Following a significant period of engagement between the Central Bank of Ireland and the Irish funds industry and a consultation period in respect of the proposed revisions to the Central Bank’s notices and guidance notes, the UCITS IV Directive was transposed into Irish law by way of the European Communities (Undertakings for Collective Investment in Transferable Securities) Regulations 2011 (SI 352 of 2011) (the “Regulations”) with effect from 1 July 2011. The Regulations, in addition to transposing the Directive into Irish domestic law, also consolidate the existing Irish UCITS regulations into one piece of secondary legislation. In addition to the Regulations, the Central Bank also issued final versions of its UCITS notices and guidance notes on 1 July 2011 which incorporate the necessary amendments required to reflect the new UCITS IV changes.

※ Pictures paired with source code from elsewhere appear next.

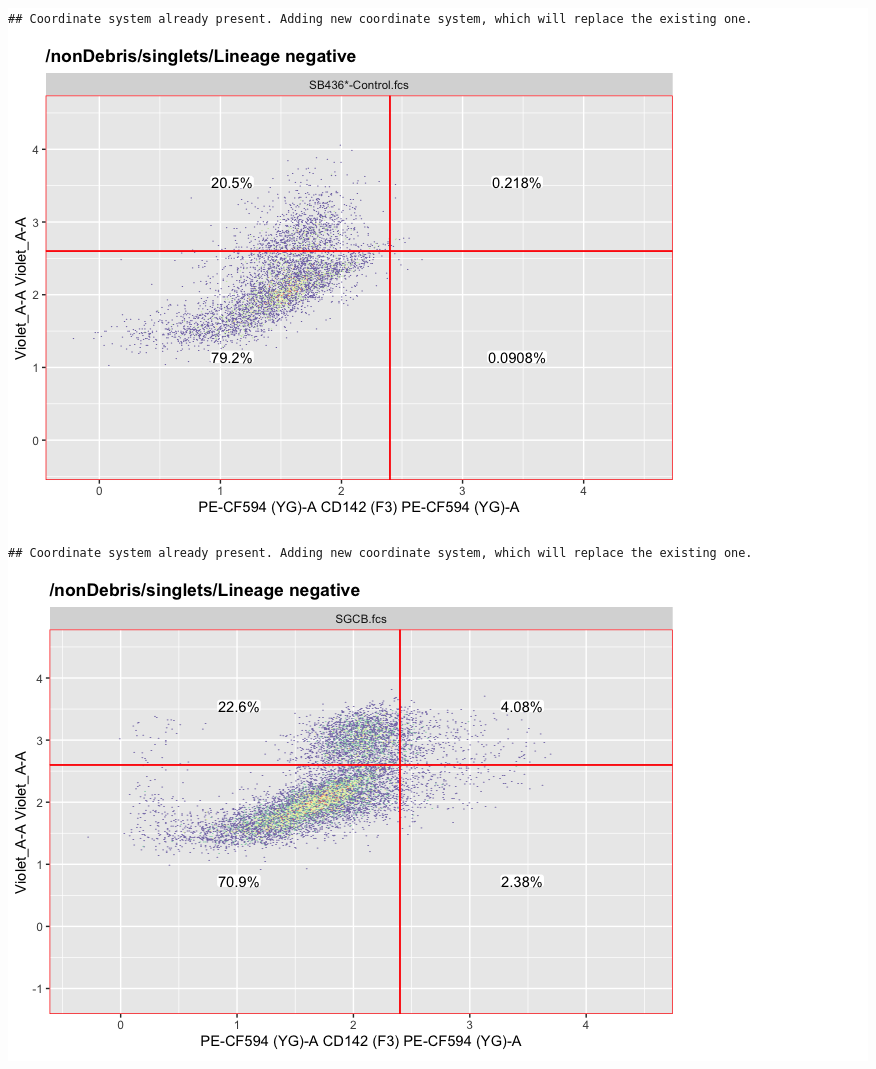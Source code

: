     ## Coordinate system already present. Adding new coordinate system, which will replace the existing one.

![](ManualGatingToSinglets_files/figure-gfm/unnamed-chunk-11-3.png)

    ## Coordinate system already present. Adding new coordinate system, which will replace the existing one.

![](ManualGatingToSinglets_files/figure-gfm/unnamed-chunk-11-4.png)
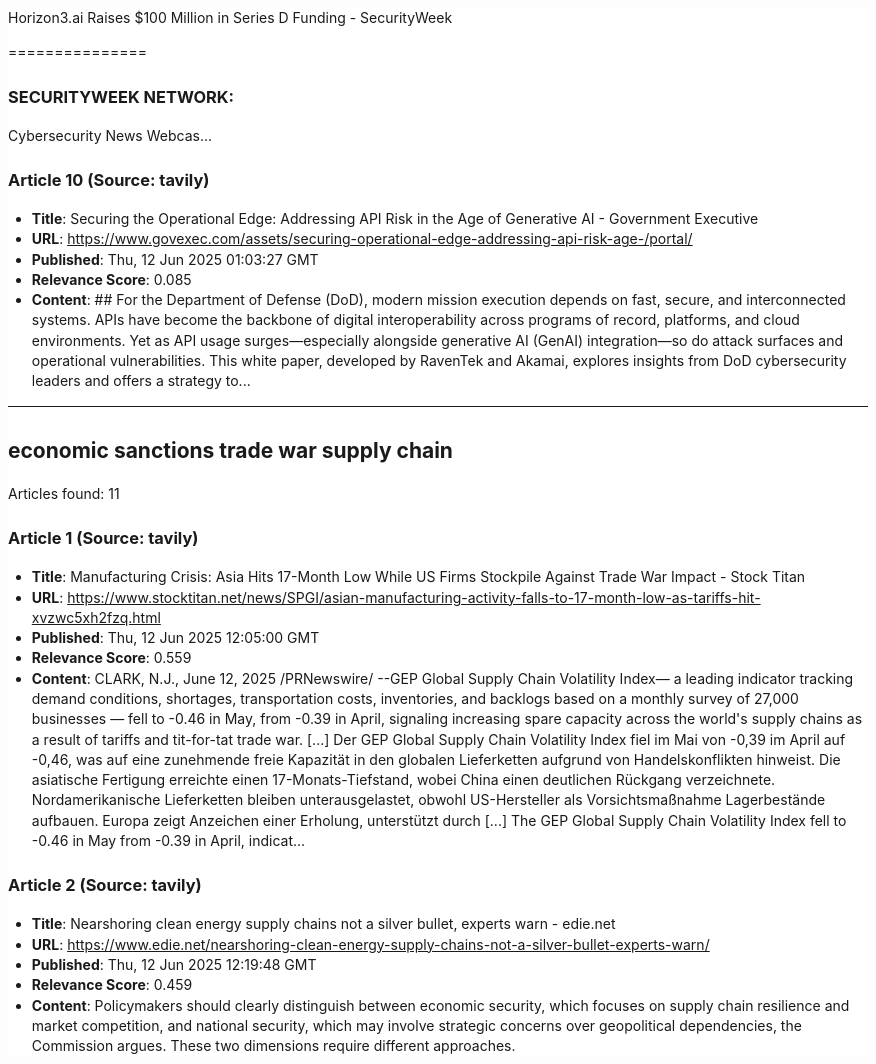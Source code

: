 Horizon3.ai Raises $100 Million in Series D Funding - SecurityWeek

===============

### SECURITYWEEK NETWORK:

   Cybersecurity News
   Webcas...

### Article 10 (Source: tavily)
- **Title**: Securing the Operational Edge: Addressing API Risk in the Age of Generative AI - Government Executive
- **URL**: https://www.govexec.com/assets/securing-operational-edge-addressing-api-risk-age-/portal/
- **Published**: Thu, 12 Jun 2025 01:03:27 GMT
- **Relevance Score**: 0.085
- **Content**: ## For the Department of Defense (DoD), modern mission execution depends on fast, secure, and interconnected systems. APIs have become the backbone of digital interoperability across programs of record, platforms, and cloud environments. Yet as API usage surges—especially alongside generative AI (GenAI) integration—so do attack surfaces and operational vulnerabilities. This white paper, developed by RavenTek and Akamai, explores insights from DoD cybersecurity leaders and offers a strategy to...

---

## economic sanctions trade war supply chain

Articles found: 11

### Article 1 (Source: tavily)
- **Title**: Manufacturing Crisis: Asia Hits 17-Month Low While US Firms Stockpile Against Trade War Impact - Stock Titan
- **URL**: https://www.stocktitan.net/news/SPGI/asian-manufacturing-activity-falls-to-17-month-low-as-tariffs-hit-xvzwc5xh2fzq.html
- **Published**: Thu, 12 Jun 2025 12:05:00 GMT
- **Relevance Score**: 0.559
- **Content**: CLARK, N.J., June 12, 2025 /PRNewswire/ --GEP Global Supply Chain Volatility Index— a leading indicator tracking demand conditions, shortages, transportation costs, inventories, and backlogs based on a monthly survey of 27,000 businesses — fell to -0.46 in May, from -0.39 in April, signaling increasing spare capacity across the world's supply chains as a result of tariffs and tit-for-tat trade war. [...] Der GEP Global Supply Chain Volatility Index fiel im Mai von -0,39 im April auf -0,46, was auf eine zunehmende freie Kapazität in den globalen Lieferketten aufgrund von Handelskonflikten hinweist. Die asiatische Fertigung erreichte einen 17-Monats-Tiefstand, wobei China einen deutlichen Rückgang verzeichnete. Nordamerikanische Lieferketten bleiben unterausgelastet, obwohl US-Hersteller als Vorsichtsmaßnahme Lagerbestände aufbauen. Europa zeigt Anzeichen einer Erholung, unterstützt durch [...] The GEP Global Supply Chain Volatility Index fell to -0.46 in May from -0.39 in April, indicat...

### Article 2 (Source: tavily)
- **Title**: Nearshoring clean energy supply chains not a silver bullet, experts warn - edie.net
- **URL**: https://www.edie.net/nearshoring-clean-energy-supply-chains-not-a-silver-bullet-experts-warn/
- **Published**: Thu, 12 Jun 2025 12:19:48 GMT
- **Relevance Score**: 0.459
- **Content**: Policymakers should clearly distinguish between economic security, which focuses on supply chain resilience and market competition, and national security, which may involve strategic concerns over geopolitical dependencies, the Commission argues. These two dimensions require different approaches.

Following such implementation, UCITS funds established in Ireland are subject to, and are positioned to avail of, the changes implemented by the Directive, many of them aimed at ultimately providing cost savings and benefits of economies of scale to UCITS funds and, ultimately, their shareholders.

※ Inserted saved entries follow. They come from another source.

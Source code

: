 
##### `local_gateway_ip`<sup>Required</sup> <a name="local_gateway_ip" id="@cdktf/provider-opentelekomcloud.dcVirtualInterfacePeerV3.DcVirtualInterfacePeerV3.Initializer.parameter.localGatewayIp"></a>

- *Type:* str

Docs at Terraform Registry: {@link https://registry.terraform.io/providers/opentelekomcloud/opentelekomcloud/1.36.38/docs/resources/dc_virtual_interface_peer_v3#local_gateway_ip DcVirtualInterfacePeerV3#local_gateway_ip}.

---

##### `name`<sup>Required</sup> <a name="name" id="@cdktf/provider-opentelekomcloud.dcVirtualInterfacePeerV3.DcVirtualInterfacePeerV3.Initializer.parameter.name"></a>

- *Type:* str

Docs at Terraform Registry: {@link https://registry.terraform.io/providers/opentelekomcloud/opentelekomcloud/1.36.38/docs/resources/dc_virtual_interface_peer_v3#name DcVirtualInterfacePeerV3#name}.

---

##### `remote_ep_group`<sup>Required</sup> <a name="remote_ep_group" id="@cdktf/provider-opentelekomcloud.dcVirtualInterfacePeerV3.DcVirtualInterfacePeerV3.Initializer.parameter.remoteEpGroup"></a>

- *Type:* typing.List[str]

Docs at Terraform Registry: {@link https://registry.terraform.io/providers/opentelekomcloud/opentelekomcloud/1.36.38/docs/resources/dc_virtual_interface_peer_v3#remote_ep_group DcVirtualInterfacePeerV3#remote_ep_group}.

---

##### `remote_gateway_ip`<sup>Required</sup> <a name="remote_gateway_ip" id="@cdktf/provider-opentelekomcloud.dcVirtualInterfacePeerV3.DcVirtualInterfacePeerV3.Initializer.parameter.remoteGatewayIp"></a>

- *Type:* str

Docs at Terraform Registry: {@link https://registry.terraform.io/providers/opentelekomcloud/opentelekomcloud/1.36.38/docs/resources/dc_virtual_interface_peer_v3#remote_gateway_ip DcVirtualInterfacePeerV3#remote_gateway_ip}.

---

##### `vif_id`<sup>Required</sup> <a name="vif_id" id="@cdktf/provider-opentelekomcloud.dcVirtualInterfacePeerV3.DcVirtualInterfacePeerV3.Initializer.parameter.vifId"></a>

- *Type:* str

It is notable, however, that while Ireland has fully implemented the Directive into its domestic legislation, that is not the case for a number of other EU Member States. Ireland was among only six Member States to have implemented the Directive by 1 July, the majority of countries having failed to meet this deadline. It is envisaged that a number of Member States will be implementing the Directive in the next three to five months. However, there are a number of Member States for which implementation dates have not yet been determined. This lack of implementation gives rise to regulatory uncertainty, particularly for funds domiciled in the jurisdictions which have missed the deadline, and it remains to be seen if this will have implications in practice.